Investors are redirecting their attention to beaten-up bonds and undervalued stocks as they anticipate the Federal Reserve's rate-hiking campaign to come to an end. A recent survey conducted by MFS revealed that 52% of respondents in the fixed-income market have been raising the duration in their bond holdings over the past five months. Additionally, nearly one in three investors plan to increase their allocations to U.S. credit in 2024, while a quarter of respondents expect to boost their investment in emerging-market debt.
According to Jon Barry, the managing director of MFS Investment Solutions Group, there has been a clear trend of de-risking among investors in the last six to 12 months. This shift in sentiment comes after an extended period of low interest rates, with fixed-income investments now being perceived as "fairly valued" for the first time in a long while.

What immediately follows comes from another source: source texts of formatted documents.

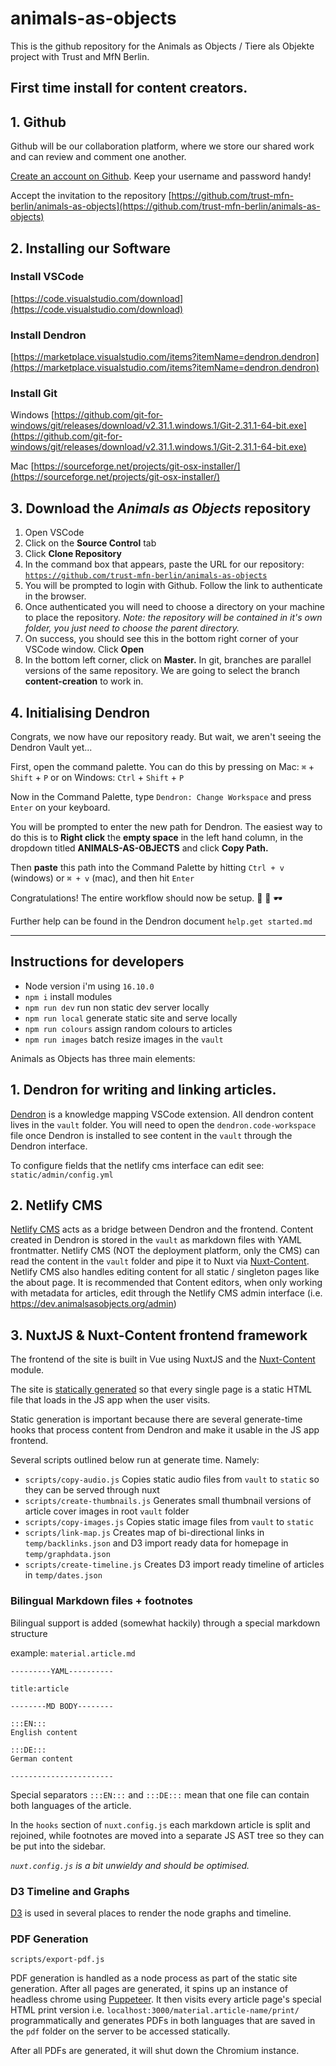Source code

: # animals-as-objects

This is the github repository for the Animals as Objects / Tiere als Objekte project with Trust and MfN Berlin.

## First time install for content creators.

## 1. Github

Github will be our collaboration platform, where we store our shared work and can review and comment one another.

[Create an account on Github](https://github.com/join). Keep your username and password handy!

Accept the invitation to the repository [https://github.com/trust-mfn-berlin/animals-as-objects](https://github.com/trust-mfn-berlin/animals-as-objects)

## 2. Installing our Software

### Install VSCode

[https://code.visualstudio.com/download](https://code.visualstudio.com/download)

### Install Dendron

[https://marketplace.visualstudio.com/items?itemName=dendron.dendron](https://marketplace.visualstudio.com/items?itemName=dendron.dendron)

### Install Git

Windows [https://github.com/git-for-windows/git/releases/download/v2.31.1.windows.1/Git-2.31.1-64-bit.exe](https://github.com/git-for-windows/git/releases/download/v2.31.1.windows.1/Git-2.31.1-64-bit.exe)

Mac [https://sourceforge.net/projects/git-osx-installer/](https://sourceforge.net/projects/git-osx-installer/)

## 3. Download the *Animals as Objects* repository

1. Open VSCode
2. Click on the **Source Control** tab 
3. Click **Clone Repository**
4. In the command box that appears, paste the URL for our repository: [`https://github.com/trust-mfn-berlin/animals-as-objects`](https://github.com/trust-mfn-berlin/animals-as-objects)
5. You will be prompted to login with Github. Follow the link to authenticate in the browser.
6. Once authenticated you will need to choose a directory on your machine to place the repository. *Note: the repository will be contained in it's own folder, you just need to choose the parent directory.*
7. On success, you should see this in the bottom right corner of your VSCode window. 
Click **Open**
8. In the bottom left corner, click on **Master.** In git, branches are parallel versions of the same repository. We are going to select the branch **content-creation** to work in.

## 4. Initialising Dendron

Congrats, we now have our repository ready. But wait, we aren't seeing the Dendron Vault yet...

First, open the command palette. You can do this by pressing on Mac: `⌘` + `Shift` + `P` or on Windows: `Ctrl` + `Shift` + `P`

Now in the Command Palette, type `Dendron: Change Workspace` and press `Enter` on your keyboard.


You will be prompted to enter the new path for Dendron. The easiest way to do this is to **Right click** the **empty space** in the left hand column, in the dropdown titled **ANIMALS-AS-OBJECTS** and click **Copy Path.**

Then **paste** this path into the Command Palette by hitting `Ctrl + v` (windows) or `⌘ + v` (mac), and then hit `Enter`

Congratulations! The entire workflow should now be setup.  🎉 🦍 🕶️

Further help can be found in the Dendron document `help.get started.md`

---

## Instructions for developers

- Node version i'm using `16.10.0`
- `npm i` install modules
- `npm run dev` run non static dev server locally
- `npm run local` generate static site and serve locally
- `npm run colours` assign random colours to articles
- `npm run images` batch resize images in the `vault` 


Animals as Objects has three main elements:

## 1. Dendron for writing and linking articles.

 [Dendron](https://www.dendron.so/) is a knowledge mapping VSCode extension. All dendron content lives in the `vault` folder. You will need to open the `dendron.code-workspace` file once Dendron is installed to see content in the `vault` through the Dendron interface.
 
 To configure fields that the netlify cms interface can edit see: `static/admin/config.yml`

## 2. Netlify CMS

[Netlify CMS](https://www.netlifycms.org/) acts as a bridge between Dendron and the frontend. Content created in Dendron is stored in the `vault` as markdown files with YAML frontmatter. Netlify CMS (NOT the deployment platform, only the CMS) can read the content in the `vault` folder and pipe it to Nuxt via [Nuxt-Content](https://www.netlifycms.org/docs/nuxt/#using-nuxtcontent). Netlify CMS also handles editing content for all static / singleton pages like the about page. It is recommended that Content editors, when only working with metadata for articles, edit through the Netlify CMS admin interface (i.e. https://dev.animalsasobjects.org/admin)

## 3. NuxtJS & Nuxt-Content frontend framework

The frontend of the site is built in Vue using NuxtJS and the [Nuxt-Content](https://content.nuxtjs.org/) module. 

The site is [statically generated](https://nuxtjs.org/docs/concepts/static-site-generation/) so that every single page is a static HTML file that loads in the JS app when the user visits. 

Static generation is important because there are several generate-time hooks that process content from Dendron and make it usable in the JS app frontend. 

Several scripts outlined below run at generate time. Namely:

- `scripts/copy-audio.js` Copies static audio files from `vault` to `static` so they can be served through nuxt
- `scripts/create-thumbnails.js` Generates small thumbnail versions of article cover images in root `vault` folder
- `scripts/copy-images.js` Copies static image files from `vault` to `static`
- `scripts/link-map.js` Creates map of bi-directional links in `temp/backlinks.json` and D3 import ready data for homepage in `temp/graphdata.json`
- `scripts/create-timeline.js` Creates D3 import ready timeline of articles in `temp/dates.json`

### Bilingual Markdown files + footnotes

Bilingual support is added (somewhat hackily) through a special markdown structure

example: `material.article.md`

```
---------YAML----------

title:article

--------MD BODY--------

:::EN:::
English content

:::DE:::
German content

-----------------------
```

Special separators `:::EN:::` and `:::DE:::` mean that one file can contain both languages of the article.

In the `hooks` section of `nuxt.config.js` each markdown article is split and rejoined, while footnotes are moved into a separate JS AST tree so they can be put into the sidebar.

_`nuxt.config.js` is a bit unwieldy and should be optimised._


### D3 Timeline and Graphs

[D3](https://d3js.org/) is used in several places to render the node graphs and timeline.

### PDF Generation

`scripts/export-pdf.js`

PDF generation is handled as a node process as part of the static site generation. After all pages are generated, it spins up an instance of headless chrome using [Puppeteer](https://github.com/puppeteer/puppeteer). It then visits every article page's special HTML print version i.e. `localhost:3000/material.article-name/print/` programmatically and generates PDFs in both languages that are saved in the `pdf` folder on the server to be accessed statically.

After all PDFs are generated, it will shut down the Chromium instance.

Investing in longer-duration bonds has been a challenging endeavor, with values experiencing significant declines following 18 months of Fed interest-rate hikes. However, recent volatility has led to a rebound. In October, the 10-year and 30-year Treasury yields reached their highest levels in 16 years, but they have since retreated and lifted several major U.S. bond indexes back into positive territory for the year.
For instance, the Bloomberg U.S. Aggregate index, which tracks investment-grade U.S. bonds, is projected to achieve a total return of approximately 0.4% for the year through Wednesday, according to FactSet.